Even if plaintiff offered more fulsome support for his position, I would still find that the addendum is not an unenforceable adhesion contract as a matter of D.C. law. “[A]dhesion contracts are enforceable unless unconscionable,” and “[t]o establish unconscionability, [a] plaintiff[ ] must prove both that [he] lacked a meaningful choice and that the terms of the contract were unreasonably favorable to the other party.” Olle v. 5401 W. Ave. Residential, LLC, 569 F.Supp.2d 141, 146 (D.D.C.2008) (emphasis added); Urban Invs., Inc. v. Branham, 464 A.2d 93, 99 (D.C.1983) (“Usually, the party seeking to avoid the contract must prove both elements .... ’’(emphasis added)); see also Curtis v. Gordon, 980 A.2d 1238, 1244 (D.C.2009) (“The court determines uncon-scionability as a matter of law.” (internal quotation marks omitted)). The addendum meets neither of these requirements.

First, plaintiff initialed every page, indicating that he read the agreement. See generally Addendum (at the top of each page: “THIS IS INTENDED TO BE A LEGALLY BINDING AGREEMENT READ IT CAREFULLY.”). He also agreed that he “HAS KNOWLEDGE AND EXPERIENCE IN FINANCIAL AND BUSINESS MATTERS THAT ENABLE[D] [HIM] TO EVALUATE THE MERIT AND RISKS OF THE TRANSACTION CONTEMPLATED.” Id. ¶ 5. The addendum also warned: “This is a legally binding contract. READ IT CAREFULLY. If you do not understand the effect of this contract, consult your attorney BEFORE signing.” Id. ¶ 22. Having read, initialed, and accepted these terms, plaintiff “cannot now claim that he lacked meaningful choice” when he agreed to limit his potential recovery to the return of his deposit. Curtis, 980 A.2d at 1244.

Nor is the addendum unreasonably favorable to defendant. If CMI returns plaintiffs $5,000, that will restore the parties to their pre-contract positions — an outcome that is perfectly reasonable on its face. Further, I find it especially telling that Bailey makes no argument that the original contract was unconscionable, and it too contains a provision limiting his potential recovery to return of his deposit, in the event that a title report and survey could not be obtained for any reason. See Contract ¶ 19. If that clause is reasonable — and plaintiff does not argue to the contrary — then as a matter of law, the similar provisions in the addendum must be reasonable as well.

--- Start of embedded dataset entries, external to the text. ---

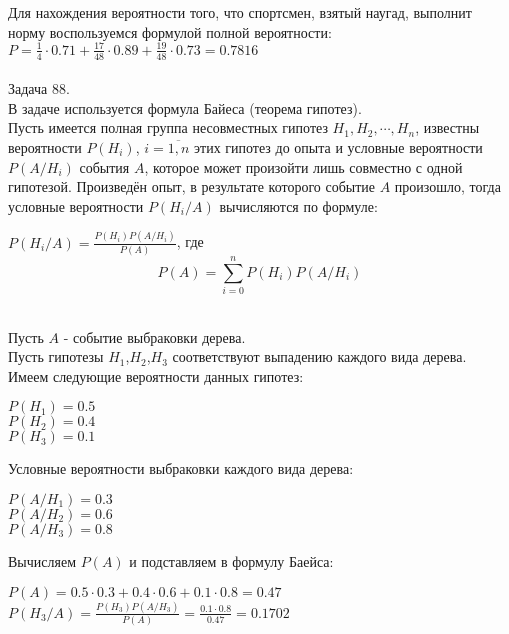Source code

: Для нахождения вероятности того, что спортсмен, взятый наугад, выполнит норму воспользуемся формулой полной вероятности:\\
$P=\frac{1}{4}\cdot 0.71 + \frac{17}{48}\cdot 0.89 + \frac{19}{48}\cdot 0.73=0.7816$\\
\\Задача 88.\\
В задаче используется формула Байеса (теорема гипотез).\\
Пусть имеется полная группа несовместных гипотез $H_1,H_2,\cdots,H_n$, известны вероятности $P(H_i)$,  $i=\overline{1,n}$ этих гипотез до опыта и условные вероятности
$P(A/H_i)$  события $A$, которое может произойти лишь совместно с одной гипотезой.
Произведён опыт, в результате которого событие $A$ произошло, тогда условные вероятности $P(H_i/A)$ вычисляются по формуле:\\
\begin{center}
$P(H_i/A)=\frac{P(H_i)P(A/H_i)}{P(A)}$,
где $$P(A)=\sum_{i=0}^{n} P(H_i)P(A/H_i)$$\\
\end{center}
Пусть $A$ - событие выбраковки дерева.\\
Пусть гипотезы $H_1$,$H_2$,$H_3$ соответствуют выпадению каждого вида дерева.\\
Имеем следующие вероятности данных гипотез:\\
\begin{center}
$P(H_1)=0.5$\\
$P(H_2)=0.4$\\
$P(H_3)=0.1$\\
\end{center}
Условные вероятности выбраковки каждого вида дерева:\\
\begin{center}
$P(A/H_1)=0.3$\\
$P(A/H_2)=0.6$\\
$P(A/H_3)=0.8$\\
\end{center}
Вычисляем $P(A)$ и подставляем в формулу Баейса:\\
\begin{center}
$P(A)=0.5\cdot 0.3+0.4\cdot 0.6+0.1\cdot 0.8=0.47$\\
$P(H_3/A)=\frac{P(H_3)P(A/H_3)}{P(A)}=\frac{0.1\cdot 0.8}{0.47}=0.1702$\\
\end{center}
\newpage

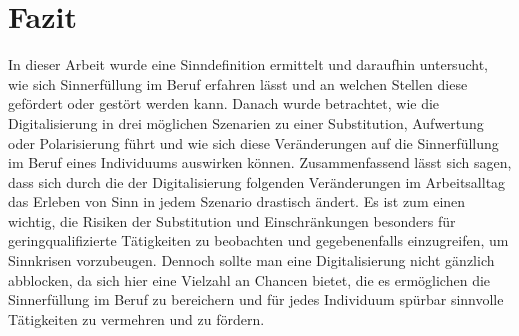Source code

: \chapter{Fazit}
In dieser Arbeit wurde eine Sinndefinition ermittelt und daraufhin untersucht, wie sich Sinnerfüllung im Beruf erfahren lässt und an welchen Stellen diese gefördert oder gestört werden kann. Danach wurde betrachtet, wie die Digitalisierung in drei möglichen Szenarien zu einer Substitution, Aufwertung oder Polarisierung führt und wie sich diese Veränderungen auf die Sinnerfüllung im Beruf eines Individuums auswirken können. Zusammenfassend lässt sich sagen, dass sich durch die der Digitalisierung folgenden Veränderungen im Arbeitsalltag das Erleben von Sinn in jedem Szenario drastisch ändert. Es ist zum einen wichtig, die Risiken der Substitution und Einschränkungen besonders für geringqualifizierte Tätigkeiten zu beobachten und gegebenenfalls einzugreifen, um Sinnkrisen vorzubeugen. Dennoch sollte man eine Digitalisierung nicht gänzlich abblocken, da sich hier eine Vielzahl an Chancen bietet, die es ermöglichen die Sinnerfüllung im Beruf zu bereichern und für jedes Individuum spürbar sinnvolle Tätigkeiten zu vermehren und zu fördern. 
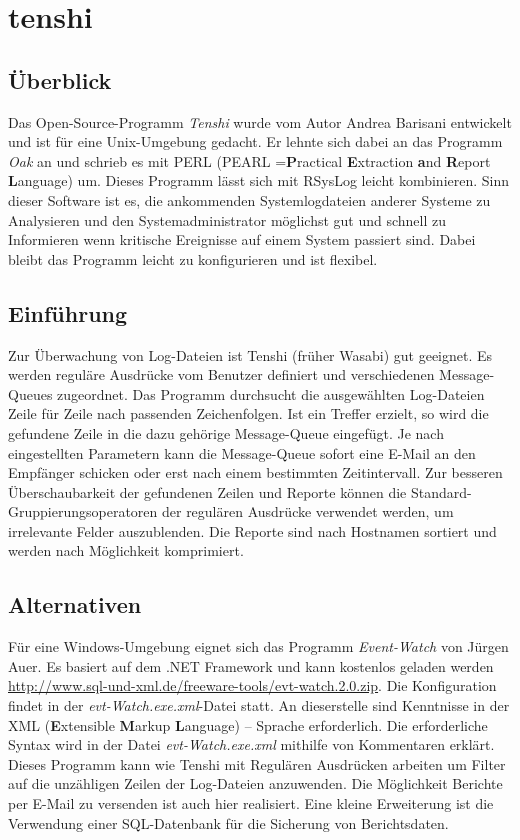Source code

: \section{tenshi}
\subsection{Überblick}
Das Open-Source-Programm \textit{Tenshi} wurde vom Autor Andrea Barisani entwickelt und ist für eine Unix-Umgebung gedacht. Er lehnte sich dabei an das Programm \textit{Oak} an und schrieb es mit PERL (PEARL =\textbf{P}ractical \textbf{E}xtraction \textbf{a}nd \textbf{R}eport \textbf{L}anguage) um. Dieses Programm lässt sich mit RSysLog leicht kombinieren. Sinn dieser Software ist es, die ankommenden Systemlogdateien anderer Systeme zu Analysieren und den Systemadministrator möglichst gut und schnell zu Informieren wenn kritische Ereignisse auf einem System passiert sind. Dabei bleibt das Programm leicht zu konfigurieren und ist flexibel.

\subsection{Einführung}
Zur Überwachung von Log-Dateien ist Tenshi (früher Wasabi) gut geeignet. Es werden reguläre Ausdrücke vom Benutzer definiert und verschiedenen Message-Queues zugeordnet. Das Programm durchsucht die ausgewählten Log-Dateien Zeile für Zeile nach passenden Zeichenfolgen. Ist ein Treffer erzielt, so wird die gefundene Zeile in die dazu gehörige Message-Queue eingefügt. Je nach eingestellten Parametern kann die Message-Queue sofort eine E-Mail an den Empfänger schicken oder erst nach einem bestimmten Zeitintervall. 
Zur besseren Überschaubarkeit der gefundenen Zeilen und Reporte können die Standard-Gruppierungsoperatoren der regulären Ausdrücke verwendet werden, um irrelevante Felder auszublenden. 
Die Reporte sind nach Hostnamen sortiert und werden nach Möglichkeit komprimiert. \cite{TenshiDescription}

\subsection{Alternativen}
Für eine Windows-Umgebung  eignet sich das Programm \textit{Event-Watch} von Jürgen Auer. Es basiert auf dem .NET Framework und kann kostenlos geladen werden \url{http://www.sql-und-xml.de/freeware-tools/evt-watch.2.0.zip}. Die Konfiguration findet  in der \textit{evt-Watch.exe.xml}-Datei statt. An dieserstelle sind Kenntnisse in der XML (\textbf{E}xtensible \textbf{M}arkup \textbf{L}anguage) – Sprache erforderlich. Die erforderliche Syntax wird in der Datei \textit{evt-Watch.exe.xml } mithilfe von Kommentaren erklärt. Dieses Programm kann wie Tenshi mit Regulären Ausdrücken arbeiten um Filter auf die unzähligen Zeilen der Log-Dateien anzuwenden. Die Möglichkeit Berichte per E-Mail zu versenden ist auch hier realisiert. Eine kleine Erweiterung ist die Verwendung einer SQL-Datenbank für die Sicherung von Berichtsdaten.

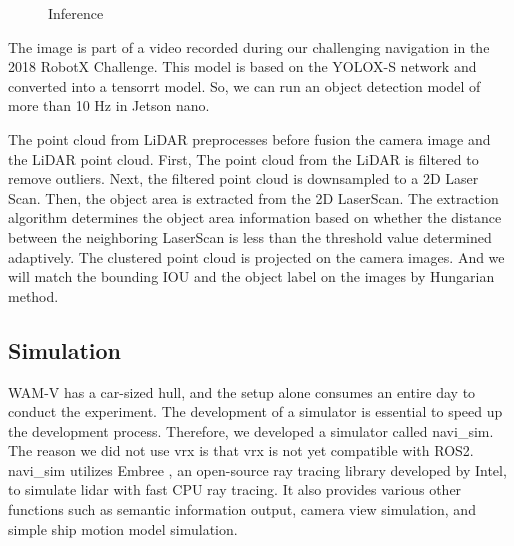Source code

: \documentclass[lettersize,journal]{IEEEtran}
\begin{document}
\begin{figure}[H]
    \begin{center}
  \end{center}
  \caption{Inference}
  \label{fig:inference}
\end{figure}

The image is part of a video recorded during our challenging navigation in the 2018 RobotX Challenge.\cite{RobotX2018_video}
This model is based on the YOLOX-S network and converted into a tensorrt model.
So, we can run an object detection model of more than 10 Hz in Jetson nano.

\indent The point cloud from LiDAR preprocesses before fusion the camera image and the LiDAR point cloud.
First, The point cloud from the LiDAR is filtered to remove outliers.
Next, the filtered point cloud is downsampled to a 2D Laser Scan.
Then, the object area is extracted from the 2D LaserScan. \cite{scan_segmentation}
The extraction algorithm determines the object area information based on whether the distance between 
the neighboring LaserScan is less than the threshold value determined adaptively.
The clustered point cloud is projected on the camera images.
And we will match the bounding IOU and the object label on the images by Hungarian method.

\subsection{Simulation}

WAM-V has a car-sized hull, and the setup alone consumes an entire day to conduct the experiment.
The development of a simulator is essential to speed up the development process.
Therefore, we developed a simulator called navi\_sim.
The reason we did not use vrx is that vrx is not yet compatible with ROS2.
navi\_sim utilizes Embree \cite{embree}, an open-source ray tracing library developed by Intel, to simulate lidar with fast CPU ray tracing.
It also provides various other functions such as semantic information output, camera view simulation, and simple ship motion model simulation.
\end{document}
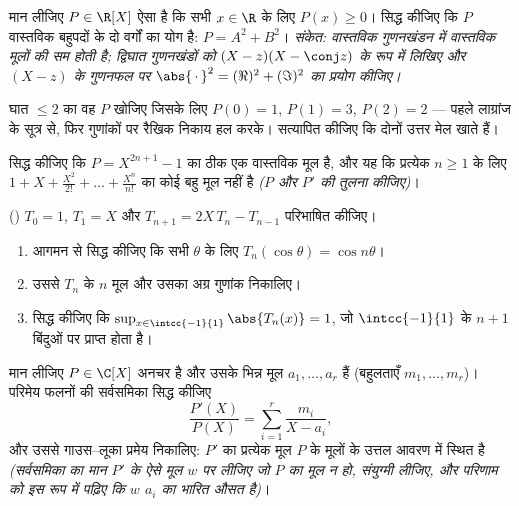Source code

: \begin{exercise}[$\star\star$]\label{exo:b1:poly:7}
मान लीजिए $P \in \R[X]$ ऐसा है कि सभी $x \in \R$ के लिए $P(x) \geq 0$। सिद्ध
कीजिए कि $P$ वास्तविक बहुपदों के दो वर्गों का योग है: $P = A^2 + B^2$।
\emph{संकेत: वास्तविक गुणनखंडन में वास्तविक मूलों की  सम होती है;
द्विघात गुणनखंडों को $(X - z)(X - \conj z)$ के रूप में लिखिए और $(X - z)$ के
गुणनफल पर $\abs{\,\cdot\,}^2 = (\Re)^2 + (\Im)^2$ का प्रयोग कीजिए।}
\end{exercise}

\begin{exercise}[$\star\star$]\label{exo:b1:poly:8}
घात $\leq 2$ का वह  $P$ खोजिए जिसके लिए $P(0) = 1$, $P(1) = 3$, $P(2) =
2$ --- पहले लाग्रांज के सूत्र से, फिर गुणांकों पर रैखिक निकाय हल करके।
सत्यापित कीजिए कि दोनों उत्तर मेल खाते हैं।
\end{exercise}

\begin{exercise}[$\star\star$]\label{exo:b1:poly:9}
सिद्ध कीजिए कि $P = X^{2n+1} - 1$ का ठीक एक वास्तविक मूल है, और यह कि
प्रत्येक $n \geq 1$ के लिए  $1 + X + \frac{X^2}{2!} + \dots +
\frac{X^n}{n!}$ का कोई बहु मूल नहीं है \emph{($P$ और $P'$ की तुलना कीजिए)}।
\end{exercise}

\begin{exercise}[$\star\star\star$]\label{exo:b1:poly:10}
() $T_0 = 1$, $T_1 = X$ और $T_{n+1} = 2X\,T_n - T_{n-1}$
परिभाषित कीजिए।
\begin{enumerate}
  \item आगमन से सिद्ध कीजिए कि सभी $\theta$ के लिए $T_n(\cos\theta) = \cos
  n\theta$।
  \item उससे $T_n$ के $n$ मूल और उसका अग्र गुणांक निकालिए।
  \item सिद्ध कीजिए कि $\sup_{x \in \intcc{-1}{1}} \abs{T_n(x)} = 1$, जो
  $\intcc{-1}{1}$ के $n + 1$ बिंदुओं पर प्राप्त होता है।
\end{enumerate}
\end{exercise}

\begin{exercise}[$\star\star\star$]\label{exo:b1:poly:11}
मान लीजिए $P \in \C[X]$ अनचर है और उसके भिन्न मूल $a_1, \dots, a_r$ हैं
(बहुलताएँ $m_1, \dots, m_r$)। परिमेय फलनों की सर्वसमिका सिद्ध कीजिए
\[
\frac{P'(X)}{P(X)} = \sum_{i=1}^{r} \frac{m_i}{X - a_i},
\]
और उससे गाउस--लूका प्रमेय निकालिए: $P'$ का प्रत्येक मूल $P$ के मूलों के
उत्तल आवरण में स्थित है \emph{(सर्वसमिका का मान $P'$ के ऐसे मूल $w$ पर लीजिए
जो $P$ का मूल न हो, संयुग्मी लीजिए, और परिणाम को इस रूप में पढ़िए कि $w$
$a_i$ का भारित औसत है)}।
\end{exercise}

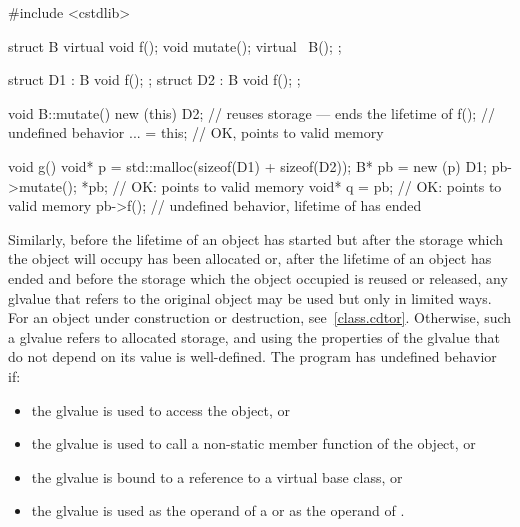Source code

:\begin{example}
\begin{codeblock}
#include <cstdlib>

struct B {
  virtual void f();
  void mutate();
  virtual ~B();
};

struct D1 : B { void f(); };
struct D2 : B { void f(); };

void B::mutate() {
  new (this) D2;    // reuses storage --- ends the lifetime of 
  f();              // undefined behavior
  ... = this;       // OK,  points to valid memory
}

void g() {
  void* p = std::malloc(sizeof(D1) + sizeof(D2));
  B* pb = new (p) D1;
  pb->mutate();
  *pb;              // OK:  points to valid memory
  void* q = pb;     // OK:  points to valid memory
  pb->f();          // undefined behavior, lifetime of  has ended
}
\end{codeblock}
\end{example}

\pnum
Similarly, before the lifetime of an object has started but after the
storage which the object will occupy has been allocated or, after the
lifetime of an object has ended and before the storage which the object
occupied is reused or released, any glvalue that refers to the original
object may be used but only in limited ways.
For an object under construction or destruction, see~\ref{class.cdtor}.
Otherwise, such
a glvalue refers to
allocated storage, and using the
properties of the glvalue that do not depend on its value is
well-defined. The program has undefined behavior if:
\begin{itemize}
\item the glvalue is used to access the object, or
\item the glvalue is used to call a non-static member function of the object, or
\item the glvalue is bound to a reference to a virtual base class, or
\item the glvalue is used as the operand of a
 or as the operand of
.
\end{itemize}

Accordingly, I find that the addendum’s limitation-on-damages provisions are enforceable. Plaintiff thus has not— and based on the contract language clearly cannot — plead facts sufficient to state a plausible claim for specific performance.

CONCLUSION

For the foregoing reasons, defendant’s Motion to Dismiss [Dkt. # 4] is hereby GRANTED. An appropriate order shall accompany this Memorandum Opinion. 
      
      . In his complaint, plaintiff misstates the contract date as "August 6, 2012.” Compl. ¶ 4. Fortunately, I can consider the contract itself — without converting this motion to dismiss into a motion for summary judgment— because it is "incorporated in the complaint,” E.E.O.C. v. St. Francis Xavier Parochial Sch., 117 F.3d 621, 624 (D.C.Cir.1997), and is a "document[] upon which the plaintiff's complaint necessarily relies,” Hinton v. Corrections Corp. of Am., 624 F.Supp.2d 45, 46 (D.D.C.2009) (internal quotation marks omitted).
     
      
      . Bailey’s complaint does not ask for a $5,000 judgment, nor has Bailey moved for judgment.
     
      
      . The property at issue is located in the District of Columbia, so D.C. law governs my interpretation of the contract. See Contract at 10 ¶ 35.
     
      
      . Whether Bailey paid the $100 per day extension fee is irrelevant because that clause too limits his recovery in the event of CMI's default to return of the deposit and any fees paid. See Addendum ¶ 1.